Trauer um Nawalny endet mit Einberufung
Nach Nawalnys Tod sind die russischen Sicherheitsbehörden massiv gegen Teilnehmer zahlreicher Gedenkkundgebungen vorgegangen. In mehreren Städten gab es Hunderte von Festnahmen, darunter auch in St. Petersburg, der Heimatstadt des russischen Präsidenten Putin.
Wie die englischsprachige Onlinezeitung «Moscow Times» nun berichtet, sollen mehrere Russen, die an den Kundgebungen und Gedenkfeiern teilgenommen haben und festgenommen wurden, nach ihrer Entlassung aus der Haft Einberufungsbescheide für den Krieg in der Ukraine erhalten haben. Die Zeitung, deren Redaktion seit 2022 aus dem Exil in Amsterdam arbeitet, beruft sich auf mehrere Quellen.
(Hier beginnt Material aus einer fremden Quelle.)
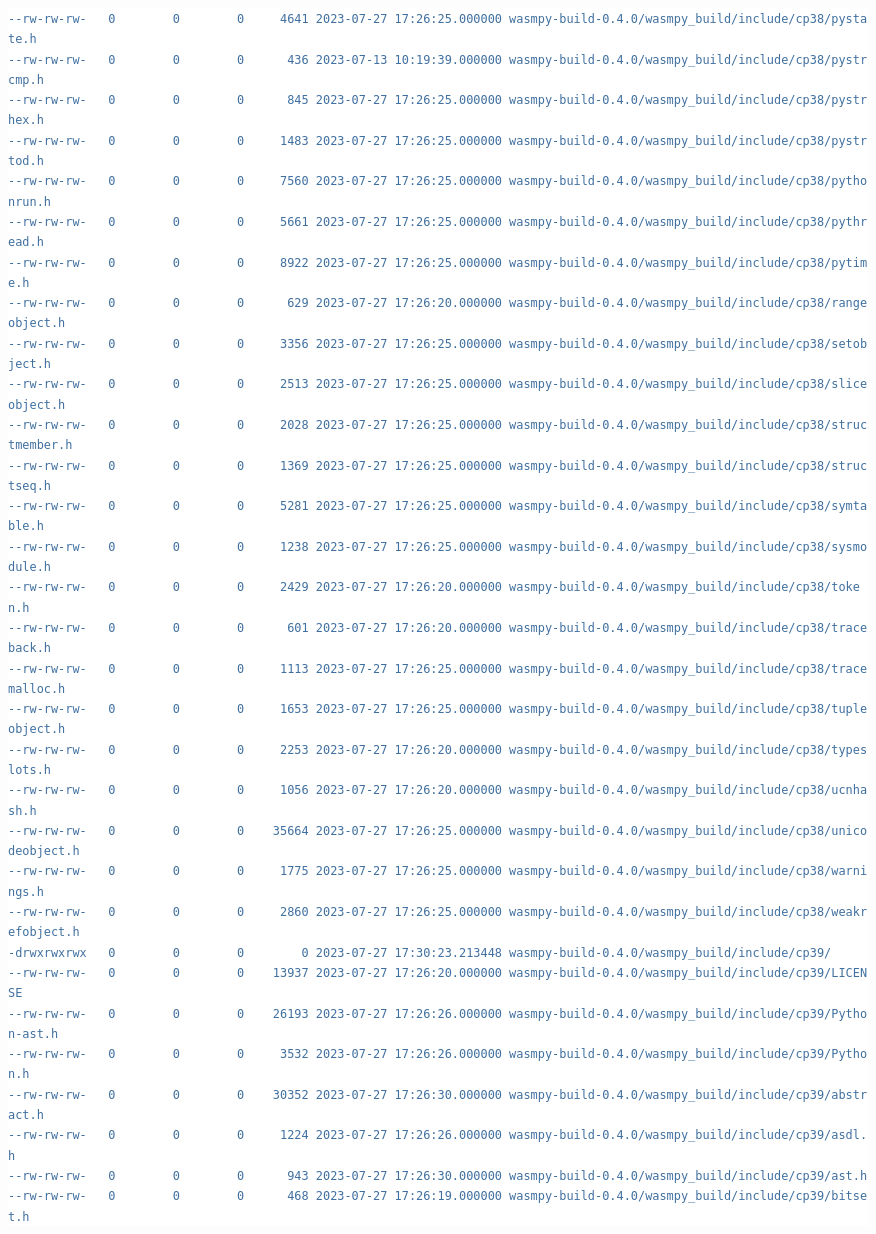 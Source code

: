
 ```diff
--rw-rw-rw-   0        0        0     4641 2023-07-27 17:26:25.000000 wasmpy-build-0.4.0/wasmpy_build/include/cp38/pystate.h
--rw-rw-rw-   0        0        0      436 2023-07-13 10:19:39.000000 wasmpy-build-0.4.0/wasmpy_build/include/cp38/pystrcmp.h
--rw-rw-rw-   0        0        0      845 2023-07-27 17:26:25.000000 wasmpy-build-0.4.0/wasmpy_build/include/cp38/pystrhex.h
--rw-rw-rw-   0        0        0     1483 2023-07-27 17:26:25.000000 wasmpy-build-0.4.0/wasmpy_build/include/cp38/pystrtod.h
--rw-rw-rw-   0        0        0     7560 2023-07-27 17:26:25.000000 wasmpy-build-0.4.0/wasmpy_build/include/cp38/pythonrun.h
--rw-rw-rw-   0        0        0     5661 2023-07-27 17:26:25.000000 wasmpy-build-0.4.0/wasmpy_build/include/cp38/pythread.h
--rw-rw-rw-   0        0        0     8922 2023-07-27 17:26:25.000000 wasmpy-build-0.4.0/wasmpy_build/include/cp38/pytime.h
--rw-rw-rw-   0        0        0      629 2023-07-27 17:26:20.000000 wasmpy-build-0.4.0/wasmpy_build/include/cp38/rangeobject.h
--rw-rw-rw-   0        0        0     3356 2023-07-27 17:26:25.000000 wasmpy-build-0.4.0/wasmpy_build/include/cp38/setobject.h
--rw-rw-rw-   0        0        0     2513 2023-07-27 17:26:25.000000 wasmpy-build-0.4.0/wasmpy_build/include/cp38/sliceobject.h
--rw-rw-rw-   0        0        0     2028 2023-07-27 17:26:25.000000 wasmpy-build-0.4.0/wasmpy_build/include/cp38/structmember.h
--rw-rw-rw-   0        0        0     1369 2023-07-27 17:26:25.000000 wasmpy-build-0.4.0/wasmpy_build/include/cp38/structseq.h
--rw-rw-rw-   0        0        0     5281 2023-07-27 17:26:25.000000 wasmpy-build-0.4.0/wasmpy_build/include/cp38/symtable.h
--rw-rw-rw-   0        0        0     1238 2023-07-27 17:26:25.000000 wasmpy-build-0.4.0/wasmpy_build/include/cp38/sysmodule.h
--rw-rw-rw-   0        0        0     2429 2023-07-27 17:26:20.000000 wasmpy-build-0.4.0/wasmpy_build/include/cp38/token.h
--rw-rw-rw-   0        0        0      601 2023-07-27 17:26:20.000000 wasmpy-build-0.4.0/wasmpy_build/include/cp38/traceback.h
--rw-rw-rw-   0        0        0     1113 2023-07-27 17:26:25.000000 wasmpy-build-0.4.0/wasmpy_build/include/cp38/tracemalloc.h
--rw-rw-rw-   0        0        0     1653 2023-07-27 17:26:25.000000 wasmpy-build-0.4.0/wasmpy_build/include/cp38/tupleobject.h
--rw-rw-rw-   0        0        0     2253 2023-07-27 17:26:20.000000 wasmpy-build-0.4.0/wasmpy_build/include/cp38/typeslots.h
--rw-rw-rw-   0        0        0     1056 2023-07-27 17:26:20.000000 wasmpy-build-0.4.0/wasmpy_build/include/cp38/ucnhash.h
--rw-rw-rw-   0        0        0    35664 2023-07-27 17:26:25.000000 wasmpy-build-0.4.0/wasmpy_build/include/cp38/unicodeobject.h
--rw-rw-rw-   0        0        0     1775 2023-07-27 17:26:25.000000 wasmpy-build-0.4.0/wasmpy_build/include/cp38/warnings.h
--rw-rw-rw-   0        0        0     2860 2023-07-27 17:26:25.000000 wasmpy-build-0.4.0/wasmpy_build/include/cp38/weakrefobject.h
-drwxrwxrwx   0        0        0        0 2023-07-27 17:30:23.213448 wasmpy-build-0.4.0/wasmpy_build/include/cp39/
--rw-rw-rw-   0        0        0    13937 2023-07-27 17:26:20.000000 wasmpy-build-0.4.0/wasmpy_build/include/cp39/LICENSE
--rw-rw-rw-   0        0        0    26193 2023-07-27 17:26:26.000000 wasmpy-build-0.4.0/wasmpy_build/include/cp39/Python-ast.h
--rw-rw-rw-   0        0        0     3532 2023-07-27 17:26:26.000000 wasmpy-build-0.4.0/wasmpy_build/include/cp39/Python.h
--rw-rw-rw-   0        0        0    30352 2023-07-27 17:26:30.000000 wasmpy-build-0.4.0/wasmpy_build/include/cp39/abstract.h
--rw-rw-rw-   0        0        0     1224 2023-07-27 17:26:26.000000 wasmpy-build-0.4.0/wasmpy_build/include/cp39/asdl.h
--rw-rw-rw-   0        0        0      943 2023-07-27 17:26:30.000000 wasmpy-build-0.4.0/wasmpy_build/include/cp39/ast.h
--rw-rw-rw-   0        0        0      468 2023-07-27 17:26:19.000000 wasmpy-build-0.4.0/wasmpy_build/include/cp39/bitset.h
```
So sollen nach Angaben des russischen Telegramkanals «Rotonda Media» mindestens sechs Trauergäste in St. Petersburg nach ihrer Entlassung aus einem Polizeigefängnis eine militärische Vorladung erhalten haben. «Die Jungs wurden gezwungen, zu unterschreiben», wird die Frau eines der Inhaftierten zitiert. Auch Menschen, die nur Blumen vor der Haftanstalt abgelegt haben, sollen verhaftet worden sein und eine Vorladung erhalten haben.
«Sie brechen uns die Finger»
Die «Moscow Times» berichtet weiter über einen Vorfall, den der Sender RusNews Telegram vermeldete: «Sie brechen uns die Finger, wenn wir nicht unterschreiben», berichtete RusNews und zitierte einen Mann, dem ebenfalls die Militärpapiere nach seiner Entlassung aus dem Polizeigewahrsam ausgehändigt wurden.
Rekrutierte Häftlinge dürften einen wesentlichen Bestandteil der Truppen ausmachen. Derzeit sässen etwa 266’000 Menschen in russischen Vollzugsanstalten, sagte der stellvertretende Justizminister Wsewolod Wukolow im Oktober. Vor dem Krieg waren es mehr als 400’000 Häftlinge. Wie viele tatsächlich rekrutiert wurden, weiss man nicht.
Russische Geistliche fordern von Kreml Freigabe von Nawalnys Leiche
Hunderte russisch-orthodoxe Geistliche und Laien haben in einem Appell den Moskauer Machtapparat zur Freigabe der Leiche Nawalnys aufgefordert. «Wir fordern Sie auf, den Leichnam von Alexei Nawalny an seine Familie zu übergeben, damit seine Mutter, andere Familienangehörige und Gleichgesinnte sich von ihm verabschieden und ihm ein christliches Begräbnis bereiten können», hiess es in dem Appell, der am Donnerstag auch vom Team des Oppositionellen verbreitet wurde. Nach orthodoxem Brauch sollen Gläubige am dritten Tag nach ihrem Tod beerdigt werden.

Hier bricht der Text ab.